* WHAT THE TASK REQUIRES
Below are the records; copy every line in them that holds the string "attended".

* INPUT DATA
*** Block opens ***

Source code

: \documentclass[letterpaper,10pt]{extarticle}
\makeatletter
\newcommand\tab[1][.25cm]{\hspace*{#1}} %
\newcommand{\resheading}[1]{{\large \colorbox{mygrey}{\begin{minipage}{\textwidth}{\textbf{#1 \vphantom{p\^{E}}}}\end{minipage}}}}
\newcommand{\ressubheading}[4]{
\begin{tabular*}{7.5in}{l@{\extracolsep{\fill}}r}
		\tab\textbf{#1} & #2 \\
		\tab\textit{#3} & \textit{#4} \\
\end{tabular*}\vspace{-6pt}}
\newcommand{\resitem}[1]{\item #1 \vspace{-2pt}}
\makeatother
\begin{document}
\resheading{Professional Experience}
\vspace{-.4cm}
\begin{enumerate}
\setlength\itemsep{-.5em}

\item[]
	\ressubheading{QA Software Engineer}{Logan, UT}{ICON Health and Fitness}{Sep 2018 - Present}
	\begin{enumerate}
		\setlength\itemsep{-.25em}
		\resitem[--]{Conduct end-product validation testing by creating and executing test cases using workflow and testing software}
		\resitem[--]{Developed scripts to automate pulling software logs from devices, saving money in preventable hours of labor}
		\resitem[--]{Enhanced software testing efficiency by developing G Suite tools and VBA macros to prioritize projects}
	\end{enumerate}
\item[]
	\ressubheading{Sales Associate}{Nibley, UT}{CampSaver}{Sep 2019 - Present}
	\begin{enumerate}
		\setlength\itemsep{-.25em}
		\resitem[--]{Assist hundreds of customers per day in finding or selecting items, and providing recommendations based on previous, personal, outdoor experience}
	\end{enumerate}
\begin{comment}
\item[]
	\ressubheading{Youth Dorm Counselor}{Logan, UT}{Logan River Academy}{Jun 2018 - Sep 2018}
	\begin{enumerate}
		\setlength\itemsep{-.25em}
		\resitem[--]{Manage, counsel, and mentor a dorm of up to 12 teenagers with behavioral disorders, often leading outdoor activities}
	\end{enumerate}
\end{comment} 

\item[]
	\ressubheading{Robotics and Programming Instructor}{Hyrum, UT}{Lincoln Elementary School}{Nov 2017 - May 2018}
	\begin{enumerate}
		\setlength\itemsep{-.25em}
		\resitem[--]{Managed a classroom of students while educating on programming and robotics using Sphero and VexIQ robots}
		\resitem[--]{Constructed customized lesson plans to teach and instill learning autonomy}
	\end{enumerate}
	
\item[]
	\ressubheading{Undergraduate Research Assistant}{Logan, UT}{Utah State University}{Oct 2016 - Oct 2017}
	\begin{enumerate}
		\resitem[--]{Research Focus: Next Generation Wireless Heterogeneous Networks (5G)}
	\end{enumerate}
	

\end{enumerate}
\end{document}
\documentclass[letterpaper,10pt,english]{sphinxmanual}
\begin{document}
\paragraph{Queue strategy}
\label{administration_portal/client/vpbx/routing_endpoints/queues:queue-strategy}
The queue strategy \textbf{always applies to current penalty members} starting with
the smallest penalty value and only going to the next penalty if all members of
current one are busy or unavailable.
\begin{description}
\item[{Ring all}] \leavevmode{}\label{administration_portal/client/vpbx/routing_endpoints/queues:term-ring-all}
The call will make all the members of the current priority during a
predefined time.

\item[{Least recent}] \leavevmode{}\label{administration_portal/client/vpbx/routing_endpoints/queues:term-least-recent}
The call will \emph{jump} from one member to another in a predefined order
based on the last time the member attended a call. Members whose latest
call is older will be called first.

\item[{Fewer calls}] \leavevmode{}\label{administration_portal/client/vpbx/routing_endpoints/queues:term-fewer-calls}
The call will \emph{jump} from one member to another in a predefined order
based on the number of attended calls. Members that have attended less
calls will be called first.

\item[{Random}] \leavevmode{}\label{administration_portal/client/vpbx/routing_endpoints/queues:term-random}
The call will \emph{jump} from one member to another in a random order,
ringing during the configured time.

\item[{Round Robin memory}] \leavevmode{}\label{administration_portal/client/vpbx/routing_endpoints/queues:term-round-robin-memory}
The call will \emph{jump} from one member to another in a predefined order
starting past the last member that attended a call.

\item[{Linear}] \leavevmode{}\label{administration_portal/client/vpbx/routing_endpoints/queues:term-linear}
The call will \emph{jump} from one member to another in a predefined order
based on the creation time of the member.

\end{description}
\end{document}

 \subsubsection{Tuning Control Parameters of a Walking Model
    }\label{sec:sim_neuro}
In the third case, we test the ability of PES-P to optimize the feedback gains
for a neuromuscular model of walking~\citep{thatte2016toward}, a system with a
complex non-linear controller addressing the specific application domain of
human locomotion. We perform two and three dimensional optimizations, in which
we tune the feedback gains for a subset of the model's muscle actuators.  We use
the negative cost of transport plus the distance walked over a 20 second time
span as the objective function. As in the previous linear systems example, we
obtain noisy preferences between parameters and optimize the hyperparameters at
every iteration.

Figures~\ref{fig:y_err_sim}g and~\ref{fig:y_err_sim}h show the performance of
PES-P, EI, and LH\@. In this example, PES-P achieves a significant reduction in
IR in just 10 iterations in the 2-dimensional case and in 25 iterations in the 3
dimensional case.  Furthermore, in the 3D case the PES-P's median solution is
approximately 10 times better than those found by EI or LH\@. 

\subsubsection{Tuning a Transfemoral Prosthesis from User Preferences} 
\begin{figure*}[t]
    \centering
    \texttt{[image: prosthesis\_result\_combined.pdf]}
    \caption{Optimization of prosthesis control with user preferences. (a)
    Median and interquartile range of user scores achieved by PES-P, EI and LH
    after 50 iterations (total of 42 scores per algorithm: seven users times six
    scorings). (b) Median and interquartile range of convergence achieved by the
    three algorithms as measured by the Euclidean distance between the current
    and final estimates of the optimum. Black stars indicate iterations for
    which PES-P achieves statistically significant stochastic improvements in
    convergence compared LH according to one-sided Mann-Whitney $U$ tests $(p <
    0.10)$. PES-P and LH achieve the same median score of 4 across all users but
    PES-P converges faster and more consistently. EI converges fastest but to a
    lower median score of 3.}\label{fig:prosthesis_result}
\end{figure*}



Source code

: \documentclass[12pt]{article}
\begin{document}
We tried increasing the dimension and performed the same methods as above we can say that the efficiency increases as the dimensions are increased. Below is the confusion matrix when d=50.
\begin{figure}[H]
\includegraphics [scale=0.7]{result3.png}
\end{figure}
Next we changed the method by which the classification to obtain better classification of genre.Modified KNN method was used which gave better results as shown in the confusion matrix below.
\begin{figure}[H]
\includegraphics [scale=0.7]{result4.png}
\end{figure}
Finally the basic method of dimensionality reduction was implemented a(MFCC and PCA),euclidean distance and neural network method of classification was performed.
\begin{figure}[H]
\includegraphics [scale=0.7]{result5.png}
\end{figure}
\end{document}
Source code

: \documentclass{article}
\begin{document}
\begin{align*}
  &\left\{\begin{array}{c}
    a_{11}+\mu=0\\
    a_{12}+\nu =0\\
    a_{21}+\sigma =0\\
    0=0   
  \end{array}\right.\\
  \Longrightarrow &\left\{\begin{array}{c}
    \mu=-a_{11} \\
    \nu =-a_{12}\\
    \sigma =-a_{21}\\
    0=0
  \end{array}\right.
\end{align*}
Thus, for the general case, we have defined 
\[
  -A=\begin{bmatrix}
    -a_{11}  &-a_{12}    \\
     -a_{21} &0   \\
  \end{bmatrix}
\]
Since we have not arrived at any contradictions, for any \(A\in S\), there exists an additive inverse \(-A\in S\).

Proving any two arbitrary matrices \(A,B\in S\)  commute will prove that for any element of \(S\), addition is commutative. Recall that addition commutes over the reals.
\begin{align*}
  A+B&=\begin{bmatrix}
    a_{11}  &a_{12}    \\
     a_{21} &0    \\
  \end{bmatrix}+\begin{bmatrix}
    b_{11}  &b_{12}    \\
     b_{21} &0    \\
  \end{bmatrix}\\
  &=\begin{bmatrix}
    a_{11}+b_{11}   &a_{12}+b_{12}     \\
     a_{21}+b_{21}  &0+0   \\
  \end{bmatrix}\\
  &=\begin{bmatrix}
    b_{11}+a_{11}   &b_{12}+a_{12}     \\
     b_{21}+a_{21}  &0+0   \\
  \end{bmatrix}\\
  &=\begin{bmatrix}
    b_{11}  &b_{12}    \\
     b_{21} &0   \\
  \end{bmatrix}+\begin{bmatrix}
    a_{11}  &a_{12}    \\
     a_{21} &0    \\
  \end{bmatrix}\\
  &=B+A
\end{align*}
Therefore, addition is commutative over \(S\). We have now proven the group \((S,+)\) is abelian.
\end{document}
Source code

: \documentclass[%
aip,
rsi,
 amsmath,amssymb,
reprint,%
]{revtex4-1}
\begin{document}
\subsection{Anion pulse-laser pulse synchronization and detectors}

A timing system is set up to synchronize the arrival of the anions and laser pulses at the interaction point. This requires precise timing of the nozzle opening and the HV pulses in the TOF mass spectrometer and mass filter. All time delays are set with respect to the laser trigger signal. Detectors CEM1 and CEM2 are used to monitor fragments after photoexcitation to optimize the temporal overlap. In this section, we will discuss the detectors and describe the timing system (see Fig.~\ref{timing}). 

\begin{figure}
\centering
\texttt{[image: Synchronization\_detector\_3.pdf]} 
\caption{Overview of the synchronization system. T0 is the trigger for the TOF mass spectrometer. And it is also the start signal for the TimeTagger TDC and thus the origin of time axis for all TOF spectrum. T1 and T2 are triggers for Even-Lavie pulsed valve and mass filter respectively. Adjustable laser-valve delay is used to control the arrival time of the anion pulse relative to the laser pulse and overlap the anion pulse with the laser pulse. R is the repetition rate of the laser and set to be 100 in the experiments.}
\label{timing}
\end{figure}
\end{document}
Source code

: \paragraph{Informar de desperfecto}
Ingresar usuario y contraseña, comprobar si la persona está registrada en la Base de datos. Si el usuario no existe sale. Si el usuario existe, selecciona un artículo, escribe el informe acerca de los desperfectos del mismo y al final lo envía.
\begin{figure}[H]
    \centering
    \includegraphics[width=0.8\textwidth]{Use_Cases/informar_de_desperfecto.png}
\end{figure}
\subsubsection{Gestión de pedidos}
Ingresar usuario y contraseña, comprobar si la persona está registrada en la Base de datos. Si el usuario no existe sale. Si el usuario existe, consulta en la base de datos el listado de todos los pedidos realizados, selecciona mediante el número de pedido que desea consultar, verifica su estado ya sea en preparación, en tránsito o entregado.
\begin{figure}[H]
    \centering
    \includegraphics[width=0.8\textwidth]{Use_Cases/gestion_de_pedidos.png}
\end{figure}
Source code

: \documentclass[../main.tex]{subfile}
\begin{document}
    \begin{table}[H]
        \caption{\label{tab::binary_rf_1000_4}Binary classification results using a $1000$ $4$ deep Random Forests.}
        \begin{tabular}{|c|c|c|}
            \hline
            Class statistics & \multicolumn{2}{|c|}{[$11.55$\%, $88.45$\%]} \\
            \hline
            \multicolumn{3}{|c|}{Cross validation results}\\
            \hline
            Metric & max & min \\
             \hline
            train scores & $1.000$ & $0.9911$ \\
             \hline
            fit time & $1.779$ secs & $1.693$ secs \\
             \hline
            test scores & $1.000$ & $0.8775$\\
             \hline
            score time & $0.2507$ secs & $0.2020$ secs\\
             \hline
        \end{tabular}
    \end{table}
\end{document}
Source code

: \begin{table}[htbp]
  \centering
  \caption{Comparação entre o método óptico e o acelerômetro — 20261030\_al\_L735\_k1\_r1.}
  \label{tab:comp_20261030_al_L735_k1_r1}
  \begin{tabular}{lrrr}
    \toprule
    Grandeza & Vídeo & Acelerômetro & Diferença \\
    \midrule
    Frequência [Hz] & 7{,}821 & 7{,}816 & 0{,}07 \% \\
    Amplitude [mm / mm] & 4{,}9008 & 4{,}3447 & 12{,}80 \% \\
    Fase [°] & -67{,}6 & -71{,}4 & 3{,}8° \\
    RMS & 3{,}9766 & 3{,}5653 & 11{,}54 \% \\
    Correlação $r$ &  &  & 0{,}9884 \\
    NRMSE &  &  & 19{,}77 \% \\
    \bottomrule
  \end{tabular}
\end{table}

*** Block closes ***

* RESULT OF THIS EXERCISE
based on the last time the member attended a call. Members whose latest
based on the number of attended calls. Members that have attended less
starting past the last member that attended a call.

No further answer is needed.